Transcribe the listing word for word. Begin at its first line and end with the line containing "- 🤔 Interested".
--- Materials provided Enclosed Below ---
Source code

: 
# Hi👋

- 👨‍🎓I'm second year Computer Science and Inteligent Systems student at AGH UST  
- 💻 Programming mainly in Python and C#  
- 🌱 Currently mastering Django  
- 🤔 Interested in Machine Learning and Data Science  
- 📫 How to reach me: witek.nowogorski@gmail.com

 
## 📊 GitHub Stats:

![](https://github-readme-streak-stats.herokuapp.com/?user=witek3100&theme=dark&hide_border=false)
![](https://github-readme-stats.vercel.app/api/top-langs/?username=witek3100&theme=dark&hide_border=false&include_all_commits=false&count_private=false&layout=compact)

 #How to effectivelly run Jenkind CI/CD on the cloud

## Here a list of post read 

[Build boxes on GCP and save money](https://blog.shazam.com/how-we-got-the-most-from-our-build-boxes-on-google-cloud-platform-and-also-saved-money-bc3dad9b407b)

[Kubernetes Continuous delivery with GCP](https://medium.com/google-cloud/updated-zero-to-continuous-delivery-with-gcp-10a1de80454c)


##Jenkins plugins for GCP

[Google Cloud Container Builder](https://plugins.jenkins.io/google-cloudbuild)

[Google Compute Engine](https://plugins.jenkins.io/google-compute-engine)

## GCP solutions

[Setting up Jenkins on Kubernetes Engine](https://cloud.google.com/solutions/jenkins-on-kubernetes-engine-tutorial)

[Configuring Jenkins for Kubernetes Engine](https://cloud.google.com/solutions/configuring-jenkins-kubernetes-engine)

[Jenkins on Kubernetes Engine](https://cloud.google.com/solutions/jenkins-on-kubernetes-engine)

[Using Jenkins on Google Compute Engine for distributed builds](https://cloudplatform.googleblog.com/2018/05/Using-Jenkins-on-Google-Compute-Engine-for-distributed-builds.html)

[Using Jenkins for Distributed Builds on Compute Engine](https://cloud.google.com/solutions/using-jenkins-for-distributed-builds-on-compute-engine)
--- End of Enclosed Materials provided ---
■ Task result
Source code

: 
# Hi👋

- 👨‍🎓I'm second year Computer Science and Inteligent Systems student at AGH UST  
- 💻 Programming mainly in Python and C#  
- 🌱 Currently mastering Django  
- 🤔 Interested in Machine Learning and Data Science  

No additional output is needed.